L’operazione è stata tuttavia bollata da più parti come un fiasco. Uno dei motivi dello scarso impatto dell’iniziativa annunciata il mese scorso con un video raccapricciante di scontri e torture nella martoriata Palestina parrebbe essere proprio la sua rivendicazione da parte del gruppo AnonGhost che si era già schierato a favore dell’Isis causando durissime contrapposizioni all’interno degli stessi Anonymous che il 7 e l’8 febbraio avevano preso di mira l’infrastruttura informatica del Cybercaliffato. E le critiche più pesanti sono venute proprio dagli ex-compagni di Anonymous per l’uso sbagliato del termine “Olocausto” nell’operazione “anti-sionista” tanto da indurli a ritirare il proprio consenso all’operazione.
Così la guerriglia informatica nei confronti di siti bancari, militari e universitari israeliani si è subito trasformata in una guerra di propaganda con molti supporters filo-israeliani che hanno ridicolizzato il tentativo degli anonymous pan-arabi di “cancellare Israele dal cyberspazio” mentre altri Anonymous hanno disprezzato apertamente l’uso dei simboli del Califfato islamico per rivendicare le azioni informatiche contro Israele. Eppure i siti irraggiungibili durante la giornata sono stati molti e nel corso delle ore sono stati pubblicati attraverso Pastebin e il loro elenco rilanciato da diversi siti indipendenti. Tra quelli colpiti, il sito del Parlamento israeliano e quello del Ministero dello Sviluppo che sono stati irraggiungibili solo per pochi minuti al mattino, come anche quello della polizia di stato, mentre a tarda sera erano “down” il sito del Ministero delle finanze e alcuni siti educativi promossi dal governo Netanyahu, compresi alcuni sottositi dell’Istituto Israeliano di Tecnologia “Technion”.
In aggiunta gli Anonymous che hanno rivendicato gli attacchi ai siti web hanno diffuso centinaia di account email e password di conti correnti elettronici (Paypal) che gli esperti di sicurezza stanno ancora verificando. Anonymous Arab, un gruppo che ha partecipato all’operazione ha rivendicato invece la sottrazione di informazioni sensibili relative a 150 mila cittadini israeliani: nomi, email, password, indirizzi e numero di telefono cellulare.

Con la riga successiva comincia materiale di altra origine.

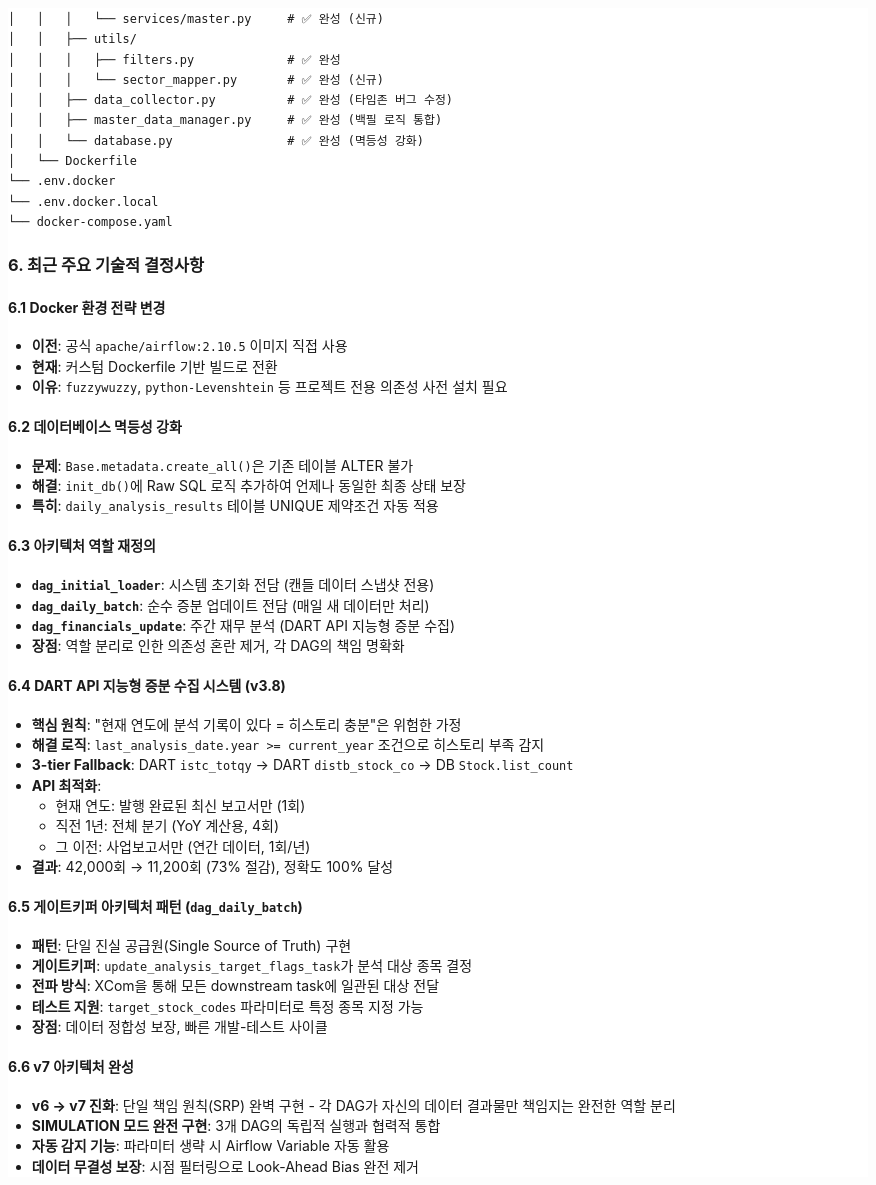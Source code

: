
 ```
│   │   │   └── services/master.py     # ✅ 완성 (신규)
│   │   ├── utils/
│   │   │   ├── filters.py             # ✅ 완성
│   │   │   └── sector_mapper.py       # ✅ 완성 (신규)
│   │   ├── data_collector.py          # ✅ 완성 (타임존 버그 수정)
│   │   ├── master_data_manager.py     # ✅ 완성 (백필 로직 통합)
│   │   └── database.py                # ✅ 완성 (멱등성 강화)
│   └── Dockerfile
└── .env.docker
└── .env.docker.local
└── docker-compose.yaml
```

### 6. 최근 주요 기술적 결정사항

#### 6.1 Docker 환경 전략 변경
- **이전**: 공식 `apache/airflow:2.10.5` 이미지 직접 사용
- **현재**: 커스텀 Dockerfile 기반 빌드로 전환
- **이유**: `fuzzywuzzy`, `python-Levenshtein` 등 프로젝트 전용 의존성 사전 설치 필요

#### 6.2 데이터베이스 멱등성 강화  
- **문제**: `Base.metadata.create_all()`은 기존 테이블 ALTER 불가
- **해결**: `init_db()`에 Raw SQL 로직 추가하여 언제나 동일한 최종 상태 보장
- **특히**: `daily_analysis_results` 테이블 UNIQUE 제약조건 자동 적용

#### 6.3 아키텍처 역할 재정의
- **`dag_initial_loader`**: 시스템 초기화 전담 (캔들 데이터 스냅샷 전용)
- **`dag_daily_batch`**: 순수 증분 업데이트 전담 (매일 새 데이터만 처리)
- **`dag_financials_update`**: 주간 재무 분석 (DART API 지능형 증분 수집)
- **장점**: 역할 분리로 인한 의존성 혼란 제거, 각 DAG의 책임 명확화

#### 6.4 DART API 지능형 증분 수집 시스템 (v3.8)
- **핵심 원칙**: "현재 연도에 분석 기록이 있다 = 히스토리 충분"은 위험한 가정
- **해결 로직**: `last_analysis_date.year >= current_year` 조건으로 히스토리 부족 감지
- **3-tier Fallback**: DART `istc_totqy` → DART `distb_stock_co` → DB `Stock.list_count`
- **API 최적화**: 
  - 현재 연도: 발행 완료된 최신 보고서만 (1회)
  - 직전 1년: 전체 분기 (YoY 계산용, 4회)
  - 그 이전: 사업보고서만 (연간 데이터, 1회/년)
- **결과**: 42,000회 → 11,200회 (73% 절감), 정확도 100% 달성

#### 6.5 게이트키퍼 아키텍처 패턴 (`dag_daily_batch`)
- **패턴**: 단일 진실 공급원(Single Source of Truth) 구현
- **게이트키퍼**: `update_analysis_target_flags_task`가 분석 대상 종목 결정
- **전파 방식**: XCom을 통해 모든 downstream task에 일관된 대상 전달
- **테스트 지원**: `target_stock_codes` 파라미터로 특정 종목 지정 가능
- **장점**: 데이터 정합성 보장, 빠른 개발-테스트 사이클

#### 6.6 v7 아키텍처 완성
- **v6 → v7 진화**: 단일 책임 원칙(SRP) 완벽 구현 - 각 DAG가 자신의 데이터 결과물만 책임지는 완전한 역할 분리
- **SIMULATION 모드 완전 구현**: 3개 DAG의 독립적 실행과 협력적 통합
- **자동 감지 기능**: 파라미터 생략 시 Airflow Variable 자동 활용
- **데이터 무결성 보장**: 시점 필터링으로 Look-Ahead Bias 완전 제거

Alcuni esperti indipendenti hanno tuttavia insinuato che non si tratti di email attive e che questi lunghi elenchi potrebbero essere stati semplicemente riciclati dal “bottino” degli anni scorsi (#OpNazileaks) quando, al contrario di oggi, l’esercito informatico di Israele non era giunto così preparato per contrastarli.

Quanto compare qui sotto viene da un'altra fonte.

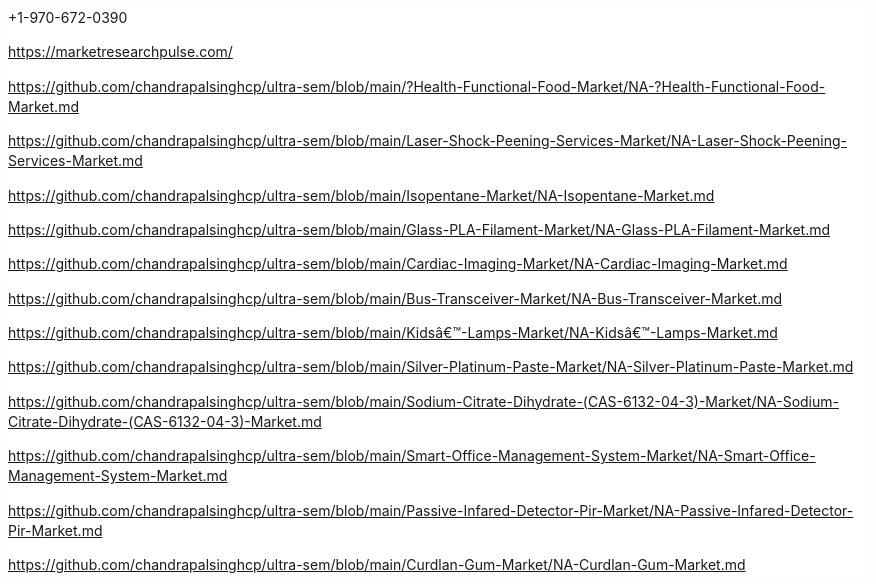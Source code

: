+1-970-672-0390</p><p>https://marketresearchpulse.com/</p><p><a href="https://github.com/chandrapalsinghcp/ultra-sem/blob/main/?Health-Functional-Food-Market/NA-?Health-Functional-Food-Market.md">https://github.com/chandrapalsinghcp/ultra-sem/blob/main/?Health-Functional-Food-Market/NA-?Health-Functional-Food-Market.md</a></p><p><a href="https://github.com/chandrapalsinghcp/ultra-sem/blob/main/Laser-Shock-Peening-Services-Market/NA-Laser-Shock-Peening-Services-Market.md">https://github.com/chandrapalsinghcp/ultra-sem/blob/main/Laser-Shock-Peening-Services-Market/NA-Laser-Shock-Peening-Services-Market.md</a></p><p><a href="https://github.com/chandrapalsinghcp/ultra-sem/blob/main/Isopentane-Market/NA-Isopentane-Market.md">https://github.com/chandrapalsinghcp/ultra-sem/blob/main/Isopentane-Market/NA-Isopentane-Market.md</a></p><p><a href="https://github.com/chandrapalsinghcp/ultra-sem/blob/main/Glass-PLA-Filament-Market/NA-Glass-PLA-Filament-Market.md">https://github.com/chandrapalsinghcp/ultra-sem/blob/main/Glass-PLA-Filament-Market/NA-Glass-PLA-Filament-Market.md</a></p><p><a href="https://github.com/chandrapalsinghcp/ultra-sem/blob/main/Cardiac-Imaging-Market/NA-Cardiac-Imaging-Market.md">https://github.com/chandrapalsinghcp/ultra-sem/blob/main/Cardiac-Imaging-Market/NA-Cardiac-Imaging-Market.md</a></p><p><a href="https://github.com/chandrapalsinghcp/ultra-sem/blob/main/Bus-Transceiver-Market/NA-Bus-Transceiver-Market.md">https://github.com/chandrapalsinghcp/ultra-sem/blob/main/Bus-Transceiver-Market/NA-Bus-Transceiver-Market.md</a></p><p><a href="https://github.com/chandrapalsinghcp/ultra-sem/blob/main/Kidsâ€™-Lamps-Market/NA-Kidsâ€™-Lamps-Market.md">https://github.com/chandrapalsinghcp/ultra-sem/blob/main/Kidsâ€™-Lamps-Market/NA-Kidsâ€™-Lamps-Market.md</a></p><p><a href="https://github.com/chandrapalsinghcp/ultra-sem/blob/main/Silver-Platinum-Paste-Market/NA-Silver-Platinum-Paste-Market.md">https://github.com/chandrapalsinghcp/ultra-sem/blob/main/Silver-Platinum-Paste-Market/NA-Silver-Platinum-Paste-Market.md</a></p><p><a href="https://github.com/chandrapalsinghcp/ultra-sem/blob/main/Sodium-Citrate-Dihydrate-(CAS-6132-04-3)-Market/NA-Sodium-Citrate-Dihydrate-(CAS-6132-04-3)-Market.md">https://github.com/chandrapalsinghcp/ultra-sem/blob/main/Sodium-Citrate-Dihydrate-(CAS-6132-04-3)-Market/NA-Sodium-Citrate-Dihydrate-(CAS-6132-04-3)-Market.md</a></p><p><a href="https://github.com/chandrapalsinghcp/ultra-sem/blob/main/Smart-Office-Management-System-Market/NA-Smart-Office-Management-System-Market.md">https://github.com/chandrapalsinghcp/ultra-sem/blob/main/Smart-Office-Management-System-Market/NA-Smart-Office-Management-System-Market.md</a></p><p><a href="https://github.com/chandrapalsinghcp/ultra-sem/blob/main/Passive-Infared-Detector-Pir-Market/NA-Passive-Infared-Detector-Pir-Market.md">https://github.com/chandrapalsinghcp/ultra-sem/blob/main/Passive-Infared-Detector-Pir-Market/NA-Passive-Infared-Detector-Pir-Market.md</a></p><p><a href="https://github.com/chandrapalsinghcp/ultra-sem/blob/main/Curdlan-Gum-Market/NA-Curdlan-Gum-Market.md">https://github.com/chandrapalsinghcp/ultra-sem/blob/main/Curdlan-Gum-Market/NA-Curdlan-Gum-Market.md</a></p>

Mauritania Attacker, uno dei leader e fondatore di AnonGhost-Team, presente anche su Facebook ha invece rivendicato l’intrusione nel sito di alcune radio israeliane e portandone le prove su Twitter ha consigliato di spegnerle per “ascoltare il Corano”. Perciò molti di quelli che si erano spesi a favore della Palestina boicottando Israele e la sua politica si sono ritirati dalla partita dichiarandosi a più riprese contrari a ogni forma di integralismo religioso.